How to filter lists within a list in R iteratively or how to filter a data.table using two criteria simultaneously, creating objects at run time

I'm working on a data.table which contains, among other data, the demand for certain products on certain stores of a business franchise. The goal is to predict the demand for every single product on every single store.

Here is a "head" of my dataset:

head(train_dataset)

 Week Store_ID Product_ID Sales Returns Demand
    3   15766     1212   3   0   3
   3   15766     1216   4   0 4
   3   15766   1238   4   0 4
   3 15766   1240 4   0 4
   3 15766 1242 3 0 3
   3   15766 1250 5 0 5

My initial approach was to subset the original dataset so that I end up with one dataset per product per store. Exemplifying, if there are 3 products, namely product 1, 2 and 3, and 2 stores, A and B, I want to have one dataset containing all the data of product 1 on the store A, another one containing all the data from product 1 on store B and so on.

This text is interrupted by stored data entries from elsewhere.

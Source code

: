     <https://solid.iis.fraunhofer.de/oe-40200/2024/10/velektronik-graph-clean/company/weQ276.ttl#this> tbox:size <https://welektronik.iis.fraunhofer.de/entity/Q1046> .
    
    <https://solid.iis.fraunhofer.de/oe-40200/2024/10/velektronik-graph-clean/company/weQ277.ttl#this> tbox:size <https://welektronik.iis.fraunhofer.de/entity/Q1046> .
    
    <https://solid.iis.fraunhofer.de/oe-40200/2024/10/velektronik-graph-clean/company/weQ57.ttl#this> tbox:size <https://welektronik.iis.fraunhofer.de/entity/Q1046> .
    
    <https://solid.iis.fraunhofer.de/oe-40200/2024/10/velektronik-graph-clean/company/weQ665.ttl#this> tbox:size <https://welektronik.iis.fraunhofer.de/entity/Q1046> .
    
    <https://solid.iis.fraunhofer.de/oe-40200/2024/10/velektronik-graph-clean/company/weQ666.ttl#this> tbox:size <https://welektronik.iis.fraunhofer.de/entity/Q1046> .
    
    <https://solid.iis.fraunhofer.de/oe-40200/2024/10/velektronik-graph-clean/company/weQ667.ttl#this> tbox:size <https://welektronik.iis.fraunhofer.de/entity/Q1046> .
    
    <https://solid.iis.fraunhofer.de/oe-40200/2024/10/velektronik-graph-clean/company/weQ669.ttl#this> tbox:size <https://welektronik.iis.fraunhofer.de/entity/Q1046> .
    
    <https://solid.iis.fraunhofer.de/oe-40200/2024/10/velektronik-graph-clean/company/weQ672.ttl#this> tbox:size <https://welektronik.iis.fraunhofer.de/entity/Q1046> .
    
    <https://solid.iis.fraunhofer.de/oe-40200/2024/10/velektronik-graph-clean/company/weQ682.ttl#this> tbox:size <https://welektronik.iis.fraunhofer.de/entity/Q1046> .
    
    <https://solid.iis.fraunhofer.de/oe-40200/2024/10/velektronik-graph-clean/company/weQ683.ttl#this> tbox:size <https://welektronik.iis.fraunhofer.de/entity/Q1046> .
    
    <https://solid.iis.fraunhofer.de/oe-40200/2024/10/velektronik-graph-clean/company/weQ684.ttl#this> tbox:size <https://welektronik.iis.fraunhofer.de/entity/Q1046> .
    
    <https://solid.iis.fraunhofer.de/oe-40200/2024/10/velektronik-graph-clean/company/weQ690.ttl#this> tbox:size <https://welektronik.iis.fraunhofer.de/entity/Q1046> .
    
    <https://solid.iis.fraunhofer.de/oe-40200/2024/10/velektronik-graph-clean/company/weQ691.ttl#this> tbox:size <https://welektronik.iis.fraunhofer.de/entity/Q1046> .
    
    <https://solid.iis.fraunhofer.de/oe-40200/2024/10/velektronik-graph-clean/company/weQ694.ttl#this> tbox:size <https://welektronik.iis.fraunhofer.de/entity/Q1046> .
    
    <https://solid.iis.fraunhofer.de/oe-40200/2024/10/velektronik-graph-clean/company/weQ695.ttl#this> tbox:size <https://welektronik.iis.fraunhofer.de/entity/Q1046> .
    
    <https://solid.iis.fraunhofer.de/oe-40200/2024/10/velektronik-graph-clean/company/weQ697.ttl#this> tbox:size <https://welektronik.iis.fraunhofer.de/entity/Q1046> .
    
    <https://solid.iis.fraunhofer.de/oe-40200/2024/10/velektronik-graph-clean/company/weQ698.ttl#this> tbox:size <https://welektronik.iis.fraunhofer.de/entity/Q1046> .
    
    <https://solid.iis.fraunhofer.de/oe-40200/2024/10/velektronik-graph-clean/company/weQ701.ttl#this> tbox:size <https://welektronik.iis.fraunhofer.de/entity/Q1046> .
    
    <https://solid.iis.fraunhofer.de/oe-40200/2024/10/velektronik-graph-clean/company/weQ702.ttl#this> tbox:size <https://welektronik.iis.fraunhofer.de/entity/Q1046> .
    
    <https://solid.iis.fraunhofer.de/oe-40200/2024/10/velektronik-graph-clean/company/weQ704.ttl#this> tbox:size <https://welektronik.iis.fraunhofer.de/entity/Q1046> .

Since there are more than 2500 products, my first attempt was to try to automatize, with a loop for or something from the apply family, a code like this:

library(dplyr)
product.n <- filter(train_dataset, product_id == n)

where "n" is a product id which can be obtained from another, dedicated, dataset. In this case, the products ids are int variables. Assuming I loaded this dedicated dataset as "prods", I tried something like:

for (i in prods){
    a = prods$product_id[i]
    product.a <- paste("product", a)
    product.a <- filter(train_dataset, product_id == a)
}

but it didn't work. Then I tried:

products <- split(train_dataset, f = train_dataset$product_id)

which worked. It returned a list of various lists, each one comprising all the data of a certain product id. Then, to subset this lists based on the stores ids, I saw that I could not use a code structured in the same way because "train_dataset$store_id" is not available to be put on the "f" parameter of the split function. To get around this I tried using lapply:

products.per.store <- lapply(products, '[[', "store_id")

which didn't work.

It ocurred me trying to convert all the sublists to dataframes and then trying to apply the same split process again, all automatically. It worked for a single sublist that I did manually, but I wasn't able to automatize it, I also don't think that it would be an efficient way to go about this. I also thought about combining "filter" and "group by" from dplyr but, since wasn't able to automatize the first code example, didn't try any further.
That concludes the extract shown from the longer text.